The hdp was used to investigate the main MM genomic subgroups (https://github.com/nicolaroberts/hdp)23. All dN/dS-extracted driver mutations and the most clinically relevant and recurrent CNAs and SVs were included, for a total of 69 variables available for 724 (87%) cases.

The final exome-based clusters were extracted combining the hdp and BN data (Supplementary Figs. 14 and 15).

The full analysis process written in R is provided in Supplementary Software 1.

Construction of subclone phylogeny

Somatic mutations were clustered using a Bayesian clustering method5,38. This method assumes a mixture model for the counts of mutant and wild-type reads in a series of NGS read samples, and a Dirichlet process prior on the sequence of category (or cluster) weights. In this model, the count of reads carrying a particular mutation, in the reads from a specific tissue sample, follows a binomial distribution (conditional on the assignment of the mutation to a subclone, and on the frequency of this subclone among the tumor cells from the specified tissue sample). A Markov chain Monte Carlo (MCMC) sampler (based on Gibbs sampling) was used to sample from the posterior distribution of the subclone (cluster) weights, the subclone (cluster) assignments of the mutations, and the frequency of each subclone among the tumor cells from the specified tissue sample. The MCMC sampler was run for 1000 iterations, of which the first 300 were discarded.

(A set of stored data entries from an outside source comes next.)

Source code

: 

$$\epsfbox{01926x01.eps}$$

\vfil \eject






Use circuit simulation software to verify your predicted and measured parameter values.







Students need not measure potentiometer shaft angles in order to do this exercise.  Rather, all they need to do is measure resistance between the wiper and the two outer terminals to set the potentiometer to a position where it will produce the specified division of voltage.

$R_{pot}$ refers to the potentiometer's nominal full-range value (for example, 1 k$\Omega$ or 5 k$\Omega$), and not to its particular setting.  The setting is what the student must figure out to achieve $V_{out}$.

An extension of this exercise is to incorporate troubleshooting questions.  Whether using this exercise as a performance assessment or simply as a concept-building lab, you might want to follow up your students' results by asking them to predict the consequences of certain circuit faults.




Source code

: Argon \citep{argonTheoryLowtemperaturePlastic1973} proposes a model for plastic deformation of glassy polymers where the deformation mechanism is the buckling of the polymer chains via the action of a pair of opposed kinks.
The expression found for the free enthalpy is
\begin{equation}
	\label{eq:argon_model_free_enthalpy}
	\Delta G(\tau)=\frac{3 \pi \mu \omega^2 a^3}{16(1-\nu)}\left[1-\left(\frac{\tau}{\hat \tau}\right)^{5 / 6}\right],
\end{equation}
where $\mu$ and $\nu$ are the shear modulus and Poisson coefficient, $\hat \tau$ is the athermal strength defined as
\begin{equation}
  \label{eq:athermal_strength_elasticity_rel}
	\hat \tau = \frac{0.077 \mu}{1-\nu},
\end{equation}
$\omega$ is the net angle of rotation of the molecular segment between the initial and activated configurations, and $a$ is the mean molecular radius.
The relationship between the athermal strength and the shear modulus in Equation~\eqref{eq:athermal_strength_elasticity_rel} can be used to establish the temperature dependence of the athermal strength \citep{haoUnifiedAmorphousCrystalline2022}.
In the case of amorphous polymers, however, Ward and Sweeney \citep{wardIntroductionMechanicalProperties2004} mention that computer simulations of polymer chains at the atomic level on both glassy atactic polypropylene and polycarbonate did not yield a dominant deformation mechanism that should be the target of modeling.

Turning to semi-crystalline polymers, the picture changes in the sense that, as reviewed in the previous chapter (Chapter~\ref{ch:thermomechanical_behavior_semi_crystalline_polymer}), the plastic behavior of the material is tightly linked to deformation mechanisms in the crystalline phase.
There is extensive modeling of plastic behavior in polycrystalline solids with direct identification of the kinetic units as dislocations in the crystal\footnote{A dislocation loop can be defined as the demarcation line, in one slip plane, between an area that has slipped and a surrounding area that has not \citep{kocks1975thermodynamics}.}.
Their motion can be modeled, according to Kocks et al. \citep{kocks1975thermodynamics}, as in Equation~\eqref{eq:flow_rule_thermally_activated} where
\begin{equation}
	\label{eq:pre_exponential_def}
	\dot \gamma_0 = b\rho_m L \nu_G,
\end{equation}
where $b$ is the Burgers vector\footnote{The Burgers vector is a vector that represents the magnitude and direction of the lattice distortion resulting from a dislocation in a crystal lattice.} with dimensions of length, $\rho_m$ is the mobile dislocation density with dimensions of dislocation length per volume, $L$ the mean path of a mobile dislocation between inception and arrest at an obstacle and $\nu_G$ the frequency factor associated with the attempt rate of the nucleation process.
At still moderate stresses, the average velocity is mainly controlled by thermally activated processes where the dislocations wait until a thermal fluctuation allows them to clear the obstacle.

The MCMC output was postprocessed, as described in Nik-Zainal et al. and Bolli et al.5,38, to obtain point estimates of: (i) the subclone (or cluster) weights; (ii) the assignment of mutations to subclones; (iii) the frequency of each subclone among the tumor cells from each tissue sample.

In order to identify the phylogenetic relationships between subclones, we followed the previously published approach5,38, and this version of the “pigeonhole principle”: if the proportion of cells carrying mutation A is p_A, and the proportion carrying mutation B is p_B, and p_A + p_B > 1, then at least one cell must carry both mutations A and B. We also assume that within a tumor, each mutation occurred as a unique event. So, p_A + p_B > 1 and p_B < p_A implies that all cells which carry mutation B must also carry mutation A. We can represent the relationships among subclones as a phylogenetic tree, in which each node represents a subclone. We can also interpret the branch which ends in a node as representing the same subclones as this node (it is more natural to think of branches as representing subclones in this way, as mutations occurred in some temporal order along each branch of the tree). For any proposed set of parent–offspring relationships among a set of subclones, we can check if the above pigeonhole principle is respected by the subclone frequency parameters for every tissue sample. If the pigeonhole principle is respected for every tissue sample, then we say that this set of parent–offspring relationships is “allowed”. In practice, we relaxed this condition slightly, by introducing a “tolerated error” parameter, to which we have assigned the value 0.001. This means that when comparing the subclone frequencies of a subclone with its putative daughter subclones, we allow the total frequency of the daughter subclones to exceed the frequency of the parental subclone by as much as 0.001 before we declare a violation of the pigeonhole principle. We have also introduced an “acceptable mutant count” parameter, to which we have assigned the value 50. This means that all subclones which contain fewer than 50 mutations were excluded.

Tree finding algorithm

We describe below a simple algorithm to identify all trees which are allowed (compatible with the pigeonhole principle) by the subclone frequency parameters for every tissue sample. We have implemented this algorithm as a function in the R language (Supplementary Software 2). This R function also plots the trees. In these tree plots, the length of each tree branch is proportional to the number of mutations assigned to the corresponding subclone.

Let us denote the list of k subclones s = (1, 2,…, k). We can represent a tree as a list of k elements t = (t[1], t[2],…,t[k]), in which t[i] denotes the ancestor of subclone i. The element t[i] can take a value from the list of subclones s, or the value 0 (to indicate that subclone i has not be assigned an ancestor). We will also use the notation s/a to denote a list which contains every element of list except element a which has been deleted.

In the step 1, it identifies all those subclones in list s which could be the root node of the tree, and place these possible root nodes in a new list r. For each candidate root node, take every other subclone, and test whether this subclone is allowed to be a daughter node of the candidate root node. Only if every other subclone is an allowed daughter node of the candidate root node, can we accept the candidate as a possible root node. In many cases, there is only one such node.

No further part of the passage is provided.